On November 20, 2013, Transgender Day of Remembrance, take a moment to remember the extraordinary lives that trans women of color live in order to survive in this hostile society. Remember that while we might not live the way you live, or share in all of your struggles, we too suffer under a patriarchy that wants to control all of us and destroy those of us who resist its’ control. If trans women aren’t killed by lovers or by clients, we are killed by the police that are supposed to protect all citizens, or we are killed by prejudiced doctors and emergency personnel that refuse to do their jobs. When a sister dies, does she get justice? Most of the time, the answer is no. If the defendants don’t give the “trans panic” defense, then some other failure of the justice system will take place.
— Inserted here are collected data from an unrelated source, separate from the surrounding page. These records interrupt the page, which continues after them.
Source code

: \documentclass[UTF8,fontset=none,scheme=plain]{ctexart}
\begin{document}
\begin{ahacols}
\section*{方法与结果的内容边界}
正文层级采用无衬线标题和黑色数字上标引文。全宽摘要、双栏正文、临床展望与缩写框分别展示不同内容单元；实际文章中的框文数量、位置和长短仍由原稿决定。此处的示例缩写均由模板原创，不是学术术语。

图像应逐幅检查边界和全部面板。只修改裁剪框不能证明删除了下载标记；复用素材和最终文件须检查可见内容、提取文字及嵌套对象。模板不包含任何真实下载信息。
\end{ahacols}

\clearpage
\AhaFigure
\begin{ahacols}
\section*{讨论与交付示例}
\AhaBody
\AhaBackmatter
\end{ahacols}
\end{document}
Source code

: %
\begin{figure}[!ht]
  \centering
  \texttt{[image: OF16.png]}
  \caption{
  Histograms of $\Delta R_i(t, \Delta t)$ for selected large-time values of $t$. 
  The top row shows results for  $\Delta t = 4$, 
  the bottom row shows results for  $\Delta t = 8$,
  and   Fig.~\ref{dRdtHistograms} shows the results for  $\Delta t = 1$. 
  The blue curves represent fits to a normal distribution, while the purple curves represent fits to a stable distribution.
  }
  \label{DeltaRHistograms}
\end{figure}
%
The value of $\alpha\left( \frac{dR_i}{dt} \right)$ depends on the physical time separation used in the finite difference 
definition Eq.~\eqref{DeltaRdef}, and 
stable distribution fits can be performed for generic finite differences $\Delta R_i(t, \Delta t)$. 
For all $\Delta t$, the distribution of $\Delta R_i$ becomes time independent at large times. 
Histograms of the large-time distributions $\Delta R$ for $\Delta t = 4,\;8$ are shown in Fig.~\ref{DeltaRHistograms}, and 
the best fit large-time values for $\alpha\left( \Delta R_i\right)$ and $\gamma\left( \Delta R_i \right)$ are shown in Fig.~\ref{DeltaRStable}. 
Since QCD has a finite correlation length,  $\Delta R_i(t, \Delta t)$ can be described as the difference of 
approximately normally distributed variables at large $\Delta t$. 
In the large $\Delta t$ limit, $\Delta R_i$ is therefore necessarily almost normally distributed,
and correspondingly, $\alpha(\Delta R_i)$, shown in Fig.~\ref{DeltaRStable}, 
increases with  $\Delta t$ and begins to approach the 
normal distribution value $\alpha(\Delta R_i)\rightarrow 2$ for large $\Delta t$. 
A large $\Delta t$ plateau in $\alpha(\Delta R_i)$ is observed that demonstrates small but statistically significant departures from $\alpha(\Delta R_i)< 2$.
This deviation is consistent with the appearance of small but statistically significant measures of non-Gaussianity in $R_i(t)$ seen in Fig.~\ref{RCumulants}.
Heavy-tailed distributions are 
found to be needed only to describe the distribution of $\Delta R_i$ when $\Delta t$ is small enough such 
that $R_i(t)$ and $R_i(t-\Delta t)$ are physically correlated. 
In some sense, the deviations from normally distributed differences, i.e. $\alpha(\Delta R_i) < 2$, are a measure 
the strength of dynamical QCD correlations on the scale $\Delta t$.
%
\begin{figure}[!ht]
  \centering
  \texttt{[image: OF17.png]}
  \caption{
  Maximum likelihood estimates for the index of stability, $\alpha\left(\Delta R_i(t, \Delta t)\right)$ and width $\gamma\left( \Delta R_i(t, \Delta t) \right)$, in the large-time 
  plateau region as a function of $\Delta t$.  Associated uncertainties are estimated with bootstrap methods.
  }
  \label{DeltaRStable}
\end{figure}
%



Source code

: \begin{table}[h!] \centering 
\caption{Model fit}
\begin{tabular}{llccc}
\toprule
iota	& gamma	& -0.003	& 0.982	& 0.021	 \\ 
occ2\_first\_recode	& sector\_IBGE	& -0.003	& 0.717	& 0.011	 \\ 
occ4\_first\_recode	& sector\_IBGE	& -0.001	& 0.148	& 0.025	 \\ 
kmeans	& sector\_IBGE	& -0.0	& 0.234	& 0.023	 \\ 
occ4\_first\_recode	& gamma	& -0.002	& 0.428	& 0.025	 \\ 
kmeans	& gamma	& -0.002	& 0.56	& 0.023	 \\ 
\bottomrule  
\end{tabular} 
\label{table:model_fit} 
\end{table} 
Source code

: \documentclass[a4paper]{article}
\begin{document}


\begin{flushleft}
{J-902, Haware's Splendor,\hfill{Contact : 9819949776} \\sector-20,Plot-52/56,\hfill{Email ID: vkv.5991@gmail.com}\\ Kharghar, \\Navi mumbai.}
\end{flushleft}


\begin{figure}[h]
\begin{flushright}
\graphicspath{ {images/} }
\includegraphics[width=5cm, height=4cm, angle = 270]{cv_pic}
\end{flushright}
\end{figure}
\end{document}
That is, if the murderers are even arrested or if the death is investigated.
If what I have written has not delivered the message, then I will say it as clearly as I can: the lives of trans women of color are often impossibly difficult, and yet, many of us are able to survive. We live on as daughters, friends, lovers, coworkers, and as humans. Remember that we are human beings just like you. We struggle with life’s challenges and we survive in spite of a patriarchy that tries to destroy us, similar to many of you. Our deaths may go unheeded by the majority, but know that trans women hurt every time each one of us dies unjustly. Transgender Day of Remembrance (TDOR) is a sacred day. It is a day to mourn those we have lost, whether we knew them or not. It should be a day for mourning and nothing else. It is a day that we mourn our dead, many of whom do not get mourned on any day other than TDOR. It is also the day that our anger boils down to us seeking justice for those who have not received it.